--- Your objective ---
From the line with "## NETWORK_SESSION_IS_PRIVATE" down to the final line of the records below, retype everything exactly and leave out the rest.

--- Supplied data ---
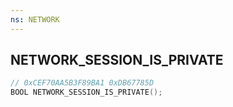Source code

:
 ```yaml
---
ns: NETWORK
---
```

## NETWORK_SESSION_IS_PRIVATE

```c
// 0xCEF70AA5B3F89BA1 0xDB67785D
BOOL NETWORK_SESSION_IS_PRIVATE();
```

--- Response area ---
## NETWORK_SESSION_IS_PRIVATE

```c
// 0xCEF70AA5B3F89BA1 0xDB67785D
BOOL NETWORK_SESSION_IS_PRIVATE();
```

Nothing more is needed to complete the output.